En matière de relations internationales, l’art. 63 al. 1 LDIP (loi
fédérale du 18 décembre 1987 sur le droit international privé; RS 291)
prévoit que les tribunaux suisses compétents pour connaître d'une action
en divorce ou en séparation de corps le sont également pour se prononcer
sur les effets accessoires.
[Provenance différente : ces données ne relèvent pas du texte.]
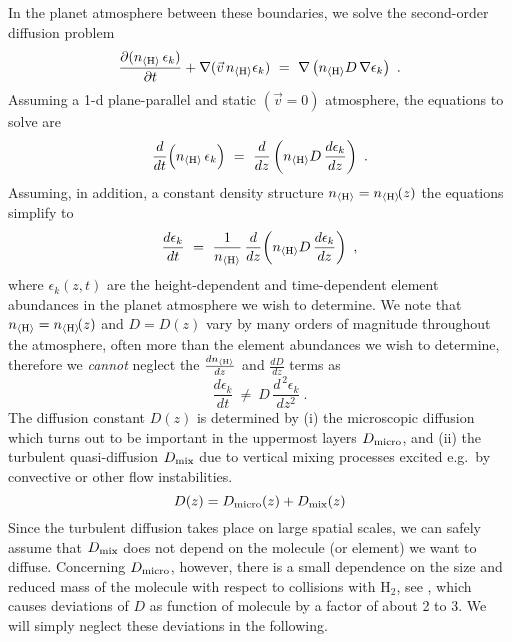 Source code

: \documentclass[11pt]{article}
\def\nH{n_{\langle\rm H\rangle}}
\def\ek{\epsilon_k}
\def\pdiff#1#2{\frac{\partial #1}{\partial #2}}
\begin{document}
In the planet atmosphere between these boundaries, we solve the 
second-order diffusion problem
\begin{equation}
  \pdiff{(\nH\,\ek)}{t} + \nabla(\vec{v}\,\nH\ek) 
   ~=~ \nabla\left(\nH D\,\nabla\ek\right) \ .
\end{equation}
Assuming a 1-d plane-parallel and static $(\vec{v}=0)$ atmosphere, the
equations to solve are
\begin{equation}
  \frac{d}{dt}\Big(\nH\,\ek\Big) 
  ~=~ \frac{d}{dz}\left(\nH D\,\frac{d\ek}{dz}\right) \ .
  \label{eq:diff1}
\end{equation}
Assuming, in addition, a constant density structure
$\nH=\nH\!(z)$ the equations simplify to
\begin{equation}
  \frac{d\ek}{dt} 
  ~=~ \frac{1}{\nH}\,\frac{d}{dz}\!\left(\nH D\,\frac{d\ek}{dz}\right) \ ,
  \label{eq:diff2}
\end{equation}
where $\ek(z,t)$ are the height-dependent and time-dependent element
abundances in the planet atmosphere we wish to determine. We note that
$\nH=\nH\!(z)$ and $D=D(z)$ vary by many orders of magnitude
throughout the atmosphere, often more than the element abundances we
wish to determine, therefore we {\sl cannot} neglect the
$\frac{d\nH}{dz}$ and $\frac{dD}{dz}$ terms as
\begin{equation}
  \frac{d\ek}{dt} ~\neq~ D\,\frac{d^{\,2}\ek}{dz^2} \ .
\end{equation}
The diffusion constant $D(z)$ is determined by (i) the microscopic diffusion
which turns out to be important in the uppermost layers $D_{\rm
  micro}$, and (ii) the turbulent quasi-diffusion $D_{\rm mix}$ due to 
vertical mixing processes excited e.g.\ by convective or other flow 
instabilities. 
\begin{equation}
  D(z) = D_{\rm micro}(z) + D_{\rm mix}(z)
\end{equation}
Since the turbulent diffusion takes place on large spatial scales, we
can safely assume that $D_{\rm mix}$ does not depend on the molecule
(or element) we want to diffuse. Concerning $D_{\rm micro}$, however, 
there is a small dependence on the size and reduced mass of the
molecule with respect to collisions with H$_2$, see
\citet[][Eq.~(26) therein]{Woitke2003}, which causes deviations
of $D$ as function of molecule by a factor of about 2 to 3. We will simply
neglect these deviations in the following.
\end{document}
Le principe de l'unité du jugement de divorce
s'applique donc également dans les relations internationales pour ce qui a
trait au partage de prévoyance (Jacques-André Schneider/Thomas
Geiser/Thomas Gächter, LPP et LFLP, Berne 2010, n. 53 ad art. 22 LFLP, p.
1588 et les références citées).
b) Dans le canton de Vaud, la Cour des assurances sociales du
Tribunal cantonal est compétente pour statuer sur les contestations et
prétentions en partage de la prestation de sortie en cas de divorce (art. 93
al. 1 let. d et art. 110 ss LPA-VD [loi cantonale vaudoise du 28 octobre
2008 sur la procédure administrative; RSV 173.36]).
En l'absence de contestation des parties au sujet du principe
et de la quotité du partage, la compétence de connaître du présent litige
appartient au juge instructeur statuant comme juge unique (art. 111 al. 1
LPA-VD).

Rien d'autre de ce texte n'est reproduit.